Athens in 27000 Steps and a Touch of Vertigo!
Rightieho! We are up and raring to kill this one day in Athens! Having been many times over the last thirty or so years I always try to see or do something different on each visit to Athens. Our main aim today is to go to the top of Mount Lycabettus and also visit the new Acropolis Museum.
We set off from Psyri and head towards Monastiraki Square – almost on autopilot. The eclectic mix of shops have put out their wares and are ready for business.
From Monastiraki we head through Plaka in an upward direction, passing the Tower of Winds as we go. We are not visiting the Acropolis on this trip having done it several times before.
We veer off the main drag, still climbing the ancient streets and find ourselves in the little village of Anafiotika or Little Anafi as a nod to the Anafiots that came to Athens to help with the rebuilding of the city after the Ottomans ruled the city.
Anafi, close to Santorini was known for its skilled tradesmen and whilst working on the re-building of Athens, they built a small hamlet on Acropolis Hill for their families to live in. Not much of the village remains after excavations of the hill meant a chunk of the village had to be demolished. However, what does remain is a charming Cycladic style village in the heart of the city which gives you fantastic views over to Mount Lycabettus.
Next up on the itinerary is the new Acropolis Museum. All I can say is that this is a fantastic museum and deserves its title as one of the most important museums in the world. Not only does the museum house some of the worlds most impressive archaeological collections and works of art, the architecture of the museum is a piece of art in itself. Its simple lines take you though a chronological journey of Greece’s past and culminates in the top floor Parthenon Gallery which gives you spectacular 360 degree views over to the Acropolis and modern day Athens. In the distance we can see Mount Lycabettus which is the next destination on today’s whistle stop tour.

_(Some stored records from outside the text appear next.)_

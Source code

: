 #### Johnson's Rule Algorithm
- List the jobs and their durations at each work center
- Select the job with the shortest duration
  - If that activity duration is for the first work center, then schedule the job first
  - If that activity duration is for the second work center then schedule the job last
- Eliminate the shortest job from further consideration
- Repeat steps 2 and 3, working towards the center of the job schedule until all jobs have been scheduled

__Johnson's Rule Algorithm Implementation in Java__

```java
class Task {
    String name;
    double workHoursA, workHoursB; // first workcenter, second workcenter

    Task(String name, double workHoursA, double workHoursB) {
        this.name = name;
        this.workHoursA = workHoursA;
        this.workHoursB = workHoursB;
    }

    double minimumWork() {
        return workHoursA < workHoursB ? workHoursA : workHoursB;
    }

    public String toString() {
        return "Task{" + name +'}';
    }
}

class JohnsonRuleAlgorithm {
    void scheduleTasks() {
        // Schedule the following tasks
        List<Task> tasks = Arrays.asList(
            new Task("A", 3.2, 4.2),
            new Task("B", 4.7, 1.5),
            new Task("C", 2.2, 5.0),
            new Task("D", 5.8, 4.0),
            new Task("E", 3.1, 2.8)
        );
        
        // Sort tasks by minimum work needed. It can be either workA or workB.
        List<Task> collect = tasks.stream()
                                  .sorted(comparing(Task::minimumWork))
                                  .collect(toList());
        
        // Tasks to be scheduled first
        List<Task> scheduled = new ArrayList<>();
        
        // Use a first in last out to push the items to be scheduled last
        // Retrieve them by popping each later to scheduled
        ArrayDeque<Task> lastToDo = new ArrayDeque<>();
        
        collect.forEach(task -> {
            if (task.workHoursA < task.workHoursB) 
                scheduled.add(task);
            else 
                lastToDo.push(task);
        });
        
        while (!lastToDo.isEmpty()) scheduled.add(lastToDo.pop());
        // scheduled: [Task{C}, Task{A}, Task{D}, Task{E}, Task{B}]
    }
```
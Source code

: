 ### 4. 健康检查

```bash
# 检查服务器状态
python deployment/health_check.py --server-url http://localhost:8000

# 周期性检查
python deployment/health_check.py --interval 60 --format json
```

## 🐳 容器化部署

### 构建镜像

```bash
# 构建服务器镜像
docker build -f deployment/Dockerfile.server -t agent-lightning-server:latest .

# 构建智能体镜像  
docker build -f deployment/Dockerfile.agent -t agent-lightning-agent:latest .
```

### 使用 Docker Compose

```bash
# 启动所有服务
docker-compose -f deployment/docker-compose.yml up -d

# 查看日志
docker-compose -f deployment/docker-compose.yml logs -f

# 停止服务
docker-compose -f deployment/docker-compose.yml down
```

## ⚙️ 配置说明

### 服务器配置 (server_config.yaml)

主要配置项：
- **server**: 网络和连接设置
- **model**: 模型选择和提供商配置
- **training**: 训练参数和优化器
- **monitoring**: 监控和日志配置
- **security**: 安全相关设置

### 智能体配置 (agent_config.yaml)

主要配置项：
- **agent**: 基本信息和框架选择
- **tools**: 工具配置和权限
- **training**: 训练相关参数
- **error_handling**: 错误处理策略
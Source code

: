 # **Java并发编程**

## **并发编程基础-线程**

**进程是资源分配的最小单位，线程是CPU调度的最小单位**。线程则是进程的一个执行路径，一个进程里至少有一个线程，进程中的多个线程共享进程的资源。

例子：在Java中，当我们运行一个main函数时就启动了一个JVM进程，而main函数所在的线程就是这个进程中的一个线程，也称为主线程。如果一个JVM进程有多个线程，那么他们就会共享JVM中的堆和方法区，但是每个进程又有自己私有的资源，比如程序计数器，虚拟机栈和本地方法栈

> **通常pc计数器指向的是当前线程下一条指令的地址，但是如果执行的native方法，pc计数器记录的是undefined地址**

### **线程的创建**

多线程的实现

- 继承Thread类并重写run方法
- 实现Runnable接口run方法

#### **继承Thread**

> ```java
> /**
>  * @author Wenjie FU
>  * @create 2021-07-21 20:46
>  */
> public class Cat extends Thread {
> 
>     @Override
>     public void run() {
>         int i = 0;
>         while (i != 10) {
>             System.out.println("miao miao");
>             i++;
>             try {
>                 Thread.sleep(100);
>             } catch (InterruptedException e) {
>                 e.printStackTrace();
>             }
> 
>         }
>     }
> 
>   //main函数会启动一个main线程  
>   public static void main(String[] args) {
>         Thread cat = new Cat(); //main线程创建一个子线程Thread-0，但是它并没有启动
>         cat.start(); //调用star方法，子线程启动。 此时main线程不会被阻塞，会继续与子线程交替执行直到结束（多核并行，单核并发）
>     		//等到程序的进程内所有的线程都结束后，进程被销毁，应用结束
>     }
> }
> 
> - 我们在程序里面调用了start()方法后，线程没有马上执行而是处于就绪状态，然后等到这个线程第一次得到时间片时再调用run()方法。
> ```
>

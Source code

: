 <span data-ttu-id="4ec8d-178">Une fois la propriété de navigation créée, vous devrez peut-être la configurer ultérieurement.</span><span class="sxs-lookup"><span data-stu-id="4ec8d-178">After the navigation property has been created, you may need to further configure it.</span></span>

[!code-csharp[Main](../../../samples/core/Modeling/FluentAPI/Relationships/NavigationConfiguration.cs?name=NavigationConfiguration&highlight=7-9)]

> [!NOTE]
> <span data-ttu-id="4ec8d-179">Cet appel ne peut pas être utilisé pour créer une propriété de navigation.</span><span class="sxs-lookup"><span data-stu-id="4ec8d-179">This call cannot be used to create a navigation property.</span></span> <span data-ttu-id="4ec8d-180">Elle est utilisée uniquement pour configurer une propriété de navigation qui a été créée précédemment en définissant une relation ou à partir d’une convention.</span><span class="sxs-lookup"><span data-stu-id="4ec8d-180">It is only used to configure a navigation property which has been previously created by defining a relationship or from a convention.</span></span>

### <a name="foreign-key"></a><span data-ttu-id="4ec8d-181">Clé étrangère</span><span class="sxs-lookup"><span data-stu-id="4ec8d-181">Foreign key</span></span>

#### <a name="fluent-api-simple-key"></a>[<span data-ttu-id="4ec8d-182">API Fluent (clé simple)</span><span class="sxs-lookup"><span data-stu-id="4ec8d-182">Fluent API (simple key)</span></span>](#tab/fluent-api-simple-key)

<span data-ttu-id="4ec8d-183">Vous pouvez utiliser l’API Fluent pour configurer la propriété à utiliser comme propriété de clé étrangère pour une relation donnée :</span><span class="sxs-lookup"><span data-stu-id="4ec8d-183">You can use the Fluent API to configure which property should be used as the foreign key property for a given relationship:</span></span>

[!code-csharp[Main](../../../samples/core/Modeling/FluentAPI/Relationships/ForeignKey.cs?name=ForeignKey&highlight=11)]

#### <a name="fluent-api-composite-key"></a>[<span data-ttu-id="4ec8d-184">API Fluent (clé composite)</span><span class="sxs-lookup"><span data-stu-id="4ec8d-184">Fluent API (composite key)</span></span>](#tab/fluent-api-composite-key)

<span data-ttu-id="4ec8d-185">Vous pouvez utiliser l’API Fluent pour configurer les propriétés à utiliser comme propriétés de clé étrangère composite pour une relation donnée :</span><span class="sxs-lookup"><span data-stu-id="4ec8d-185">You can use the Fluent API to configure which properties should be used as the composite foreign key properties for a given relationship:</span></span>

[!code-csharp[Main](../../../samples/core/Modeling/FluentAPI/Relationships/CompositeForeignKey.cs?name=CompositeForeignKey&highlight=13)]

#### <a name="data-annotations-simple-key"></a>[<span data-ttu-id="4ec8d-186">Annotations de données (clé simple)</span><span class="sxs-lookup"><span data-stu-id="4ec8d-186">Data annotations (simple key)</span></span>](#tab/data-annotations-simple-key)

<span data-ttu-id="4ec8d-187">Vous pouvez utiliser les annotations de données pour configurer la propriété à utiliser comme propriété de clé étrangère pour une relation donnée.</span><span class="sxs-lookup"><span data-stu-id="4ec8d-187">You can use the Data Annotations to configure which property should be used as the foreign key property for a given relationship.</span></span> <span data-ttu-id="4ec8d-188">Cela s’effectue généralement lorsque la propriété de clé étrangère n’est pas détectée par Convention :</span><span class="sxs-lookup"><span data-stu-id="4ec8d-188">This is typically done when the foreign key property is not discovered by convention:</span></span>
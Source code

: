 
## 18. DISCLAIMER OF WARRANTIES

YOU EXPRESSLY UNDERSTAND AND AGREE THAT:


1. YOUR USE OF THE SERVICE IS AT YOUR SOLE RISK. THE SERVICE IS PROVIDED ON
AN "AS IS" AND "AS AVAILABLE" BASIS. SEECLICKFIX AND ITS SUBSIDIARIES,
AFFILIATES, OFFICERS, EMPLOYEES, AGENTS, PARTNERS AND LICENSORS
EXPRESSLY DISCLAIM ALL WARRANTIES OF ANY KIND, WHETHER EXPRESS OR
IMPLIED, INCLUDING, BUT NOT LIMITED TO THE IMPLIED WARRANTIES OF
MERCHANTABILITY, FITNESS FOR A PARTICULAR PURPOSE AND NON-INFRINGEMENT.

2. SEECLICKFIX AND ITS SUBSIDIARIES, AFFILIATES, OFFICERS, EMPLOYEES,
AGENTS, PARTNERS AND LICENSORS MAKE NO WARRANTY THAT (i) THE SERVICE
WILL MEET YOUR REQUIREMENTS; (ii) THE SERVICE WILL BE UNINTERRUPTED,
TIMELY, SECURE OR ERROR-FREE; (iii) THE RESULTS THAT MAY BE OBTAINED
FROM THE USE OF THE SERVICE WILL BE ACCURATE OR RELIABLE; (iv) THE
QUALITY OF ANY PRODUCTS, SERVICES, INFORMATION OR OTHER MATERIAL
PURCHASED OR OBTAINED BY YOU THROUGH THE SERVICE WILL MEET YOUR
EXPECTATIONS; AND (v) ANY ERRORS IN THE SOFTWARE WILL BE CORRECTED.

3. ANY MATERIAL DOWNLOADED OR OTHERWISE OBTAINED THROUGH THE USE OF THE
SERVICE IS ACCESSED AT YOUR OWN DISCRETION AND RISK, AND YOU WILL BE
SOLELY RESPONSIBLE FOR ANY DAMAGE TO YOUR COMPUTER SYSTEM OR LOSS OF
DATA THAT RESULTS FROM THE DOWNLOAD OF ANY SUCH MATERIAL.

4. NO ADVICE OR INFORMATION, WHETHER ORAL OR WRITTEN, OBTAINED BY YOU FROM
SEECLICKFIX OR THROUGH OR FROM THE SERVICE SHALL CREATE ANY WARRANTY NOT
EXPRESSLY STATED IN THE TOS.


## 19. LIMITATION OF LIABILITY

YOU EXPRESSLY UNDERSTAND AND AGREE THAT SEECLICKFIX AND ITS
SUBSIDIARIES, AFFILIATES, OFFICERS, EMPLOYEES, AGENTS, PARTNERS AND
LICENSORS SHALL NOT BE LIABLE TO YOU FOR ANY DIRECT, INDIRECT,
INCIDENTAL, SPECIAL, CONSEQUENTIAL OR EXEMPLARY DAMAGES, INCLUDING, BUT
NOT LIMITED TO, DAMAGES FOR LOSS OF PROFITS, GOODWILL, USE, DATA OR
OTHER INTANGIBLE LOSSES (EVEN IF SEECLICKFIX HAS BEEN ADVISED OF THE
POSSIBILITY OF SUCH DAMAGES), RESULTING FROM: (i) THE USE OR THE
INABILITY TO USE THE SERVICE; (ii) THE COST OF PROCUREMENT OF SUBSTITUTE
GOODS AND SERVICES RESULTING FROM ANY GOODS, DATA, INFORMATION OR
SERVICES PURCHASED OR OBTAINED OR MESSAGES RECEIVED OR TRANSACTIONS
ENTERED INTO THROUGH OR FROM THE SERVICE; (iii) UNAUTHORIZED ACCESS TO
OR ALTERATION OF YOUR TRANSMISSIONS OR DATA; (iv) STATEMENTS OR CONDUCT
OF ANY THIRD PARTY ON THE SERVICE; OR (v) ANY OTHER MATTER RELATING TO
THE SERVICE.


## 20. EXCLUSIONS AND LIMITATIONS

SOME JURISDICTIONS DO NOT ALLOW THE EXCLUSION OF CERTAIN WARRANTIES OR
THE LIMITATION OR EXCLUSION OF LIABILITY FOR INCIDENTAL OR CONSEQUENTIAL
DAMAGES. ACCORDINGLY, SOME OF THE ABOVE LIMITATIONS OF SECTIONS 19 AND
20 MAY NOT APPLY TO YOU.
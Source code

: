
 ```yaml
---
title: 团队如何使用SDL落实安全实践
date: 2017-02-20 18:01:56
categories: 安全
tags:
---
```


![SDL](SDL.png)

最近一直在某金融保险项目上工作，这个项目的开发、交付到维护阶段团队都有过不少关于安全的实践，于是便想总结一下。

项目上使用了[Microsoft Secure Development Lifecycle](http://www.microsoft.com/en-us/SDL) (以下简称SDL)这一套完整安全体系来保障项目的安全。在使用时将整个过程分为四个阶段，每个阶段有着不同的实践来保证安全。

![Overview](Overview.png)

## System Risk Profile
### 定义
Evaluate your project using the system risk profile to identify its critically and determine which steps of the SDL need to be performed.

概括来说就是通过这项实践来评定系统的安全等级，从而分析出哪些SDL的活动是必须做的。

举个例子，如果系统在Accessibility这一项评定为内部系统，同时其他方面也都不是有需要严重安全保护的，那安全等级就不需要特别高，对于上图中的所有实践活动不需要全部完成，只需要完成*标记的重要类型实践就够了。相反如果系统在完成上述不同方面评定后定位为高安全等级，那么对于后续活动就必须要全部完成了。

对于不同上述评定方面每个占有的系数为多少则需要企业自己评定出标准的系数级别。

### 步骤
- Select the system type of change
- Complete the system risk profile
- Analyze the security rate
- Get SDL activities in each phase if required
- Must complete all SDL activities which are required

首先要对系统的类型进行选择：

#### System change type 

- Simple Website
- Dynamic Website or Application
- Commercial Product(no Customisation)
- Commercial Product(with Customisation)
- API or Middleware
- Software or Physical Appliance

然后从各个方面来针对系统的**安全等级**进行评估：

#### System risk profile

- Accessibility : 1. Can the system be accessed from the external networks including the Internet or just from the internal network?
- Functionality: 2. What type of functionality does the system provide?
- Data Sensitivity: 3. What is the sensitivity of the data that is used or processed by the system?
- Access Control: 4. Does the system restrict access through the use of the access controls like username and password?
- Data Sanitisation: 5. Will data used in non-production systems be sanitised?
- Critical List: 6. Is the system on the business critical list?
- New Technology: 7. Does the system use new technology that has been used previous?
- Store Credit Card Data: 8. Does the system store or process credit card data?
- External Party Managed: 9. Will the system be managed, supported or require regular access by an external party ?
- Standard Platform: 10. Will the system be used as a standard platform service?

With phone in hand, we key Mount Lycabettus into Google maps. We decide to take a slow amble as we know this is going to require some level of exertion. It would be easier to take a taxi but you see far more on Shank’s Pony and along the way we stumble across Rizari Park. There is a small art installation by artist David Harding who has taken two lines from Samuel Beckett’s poem Cascando “If you do not love me I shall not be loved / If I do not love you I shall not love.”
I later read that during Harding’s research on Beckett he came across an article that noted: “New Irish Offshore Patrol Vessels named the Samuel Beckett Class.” It turned out that over the past year, the PV Samuel Beckett has been patrolling the sea off Libya, rescuing refugees. (ref Documenta 14)
Leaving Rizari Park we follow Marasli Street for a couple of kilometres. We know we are in the foothills of Mount Lycabettus as we are led up steep steps that are located between blocks of flats. Soon we reach the entrance to the funicular which takes us up through the mountain, almost to the summit. We alight below a series of cafe’s and restaurants. Although I don’t yet have sight of the summit, I can feel the vertigo taking hold of me.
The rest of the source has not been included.